This is a spin-off of the regional TV markets thread. Back in the early days of cable, cable companies outside of the largest cities used to import network affiliates from other markets because they had the space to fill. They started dropping off one by one as stations became more protective of their market areas, stations stopped pre-empting network programming, new stations signed on in formerly short (short meaning a market without affiliates of all the Big Three/Four) markets, and cable channels coming on the air.
I'm quite young compared to some people, so when I was growing up, there were no out of market stations in my hometown (Manistee, MI) with the exception of the obvious superstations, WTBS and WGN. In the 1980s, before I was born, Manistee had the following (affiliations at the time listed):
WBAY (2) Green Bay [CBS, dropped early 1990s]
WFRV (5) Green Bay [NBC -> ABC, dropped late 1980s]
WLUK (11) Green Bay [ABC -> NBC, dropped early 1990s]
WZZM (13) Grand Rapids [ABC, dropped early 1990s]
WPNE (38) Green Bay [PBS, dropped 1984 when local PBS WCMW came on the air]

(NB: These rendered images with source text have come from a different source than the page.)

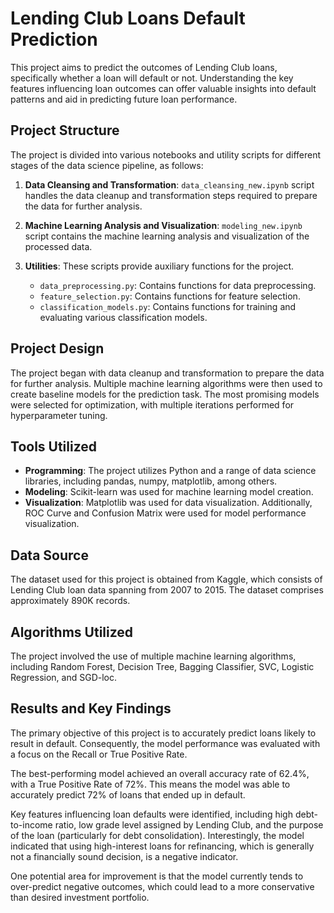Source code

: # Lending Club Loans Default Prediction

This project aims to predict the outcomes of Lending Club loans, specifically whether a loan will default or not. Understanding the key features influencing loan outcomes can offer valuable insights into default patterns and aid in predicting future loan performance.

## Project Structure

The project is divided into various notebooks and utility scripts for different stages of the data science pipeline, as follows:

1. **Data Cleansing and Transformation**: `data_cleansing_new.ipynb` script handles the data cleanup and transformation steps required to prepare the data for further analysis.

2. **Machine Learning Analysis and Visualization**: `modeling_new.ipynb` script contains the machine learning analysis and visualization of the processed data.

3. **Utilities**: These scripts provide auxiliary functions for the project.
   - `data_preprocessing.py`: Contains functions for data preprocessing.
   - `feature_selection.py`: Contains functions for feature selection.
   - `classification_models.py`: Contains functions for training and evaluating various classification models.

## Project Design

The project began with data cleanup and transformation to prepare the data for further analysis. Multiple machine learning algorithms were then used to create baseline models for the prediction task. The most promising models were selected for optimization, with multiple iterations performed for hyperparameter tuning.

## Tools Utilized

- **Programming**: The project utilizes Python and a range of data science libraries, including pandas, numpy, matplotlib, among others.
- **Modeling**: Scikit-learn was used for machine learning model creation.
- **Visualization**: Matplotlib was used for data visualization. Additionally, ROC Curve and Confusion Matrix were used for model performance visualization.

## Data Source

The dataset used for this project is obtained from Kaggle, which consists of Lending Club loan data spanning from 2007 to 2015. The dataset comprises approximately 890K records.

## Algorithms Utilized

The project involved the use of multiple machine learning algorithms, including Random Forest, Decision Tree, Bagging Classifier, SVC, Logistic Regression, and SGD-loc.

## Results and Key Findings

The primary objective of this project is to accurately predict loans likely to result in default. Consequently, the model performance was evaluated with a focus on the Recall or True Positive Rate. 

The best-performing model achieved an overall accuracy rate of 62.4%, with a True Positive Rate of 72%. This means the model was able to accurately predict 72% of loans that ended up in default.

Key features influencing loan defaults were identified, including high debt-to-income ratio, low grade level assigned by Lending Club, and the purpose of the loan (particularly for debt consolidation). Interestingly, the model indicated that using high-interest loans for refinancing, which is generally not a financially sound decision, is a negative indicator.

One potential area for improvement is that the model currently tends to over-predict negative outcomes, which could lead to a more conservative than desired investment portfolio.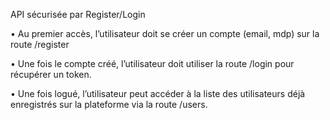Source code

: API sécurisée par Register/Login

• Au premier accès, l’utilisateur doit se créer un compte (email, mdp) sur la route /register

• Une fois le compte créé, l’utilisateur doit utiliser la route /login pour récupérer un token.

• Une fois logué, l’utilisateur peut accéder à la liste des utilisateurs déjà enregistrés sur la plateforme via la route /users.
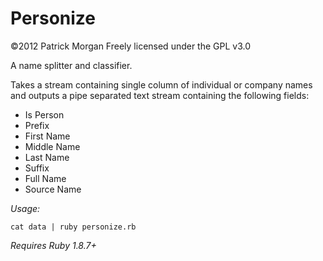 # Personize
&copy;2012 Patrick Morgan
Freely licensed under the GPL v3.0

A name splitter and classifier.

Takes a stream containing single column of individual or company
names and outputs a pipe separated text stream containing the
following fields:

* Is Person 
* Prefix
* First Name
* Middle Name
* Last Name
* Suffix
* Full Name
* Source Name

*Usage:*

	cat data | ruby personize.rb 


*Requires Ruby 1.8.7+*

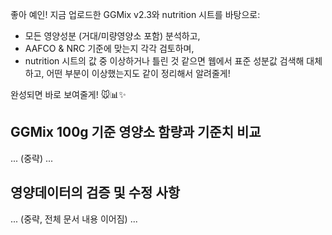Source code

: 
좋아 예인! 지금 업로드한 GGMix v2.3와 nutrition 시트를 바탕으로:

- 모든 영양성분 (거대/미량영양소 포함) 분석하고,
- AAFCO & NRC 기준에 맞는지 각각 검토하며,
- nutrition 시트의 값 중 이상하거나 틀린 것 같으면 웹에서 표준 성분값 검색해 대체하고, 어떤 부분이 이상했는지도 같이 정리해서 알려줄게!

완성되면 바로 보여줄게! 🐭📊✨

## GGMix 100g 기준 영양소 함량과 기준치 비교

... (중략) ...

## 영양데이터의 검증 및 수정 사항

... (중략, 전체 문서 내용 이어짐) ...
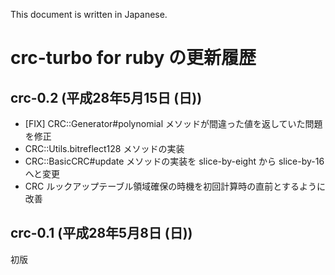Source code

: This document is written in Japanese.

# crc-turbo for ruby の更新履歴

## crc-0.2 (平成28年5月15日 (日))

  * \[FIX\] CRC::Generator#polynomial メソッドが間違った値を返していた問題を修正
  * CRC::Utils.bitreflect128 メソッドの実装
  * CRC::BasicCRC#update メソッドの実装を slice-by-eight から slice-by-16 へと変更
  * CRC ルックアップテーブル領域確保の時機を初回計算時の直前とするように改善

## crc-0.1 (平成28年5月8日 (日))

初版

Ludington, 30 miles to the south, managed to hold on to 2, 5, and 11 from Green Bay until 2009 (!!) and still has 13. Side note: Ludington and Manistee were always served by different cable companies until Charter bought most of the cable companies in rural Michigan. Ludington, in addition to the ones available in Manistee (Ludington never had WPNE AFAIK), had:
WTMJ (4) Milwaukee [NBC, dropped early 2000s]
WITI (6) Milwaukee [ABC -> CBS -> FOX, dropped late 1990s]
WMVS (10) Milwaukee [PBS, dropped late 1990s]
For a while, Ludington dropped the in-market ABC affiliate (WGTU), but it returned in 2014.
Also, Manistee and Ludington never had WKBD from Detroit, so they missed out on FOX until then-WGKI was added to the cable systems around 1990/91. Ludington missed out on the last few years of the WB (after WGN dropped the network on the national feed) and the first eight years of the CW (CW+ was added to the Ludington system at the same time WGTU returned).
Grand Rapids, where my aunt lived, had WKBD nights and weekends until 1999, when WXSP came on and took the UPN affiliation.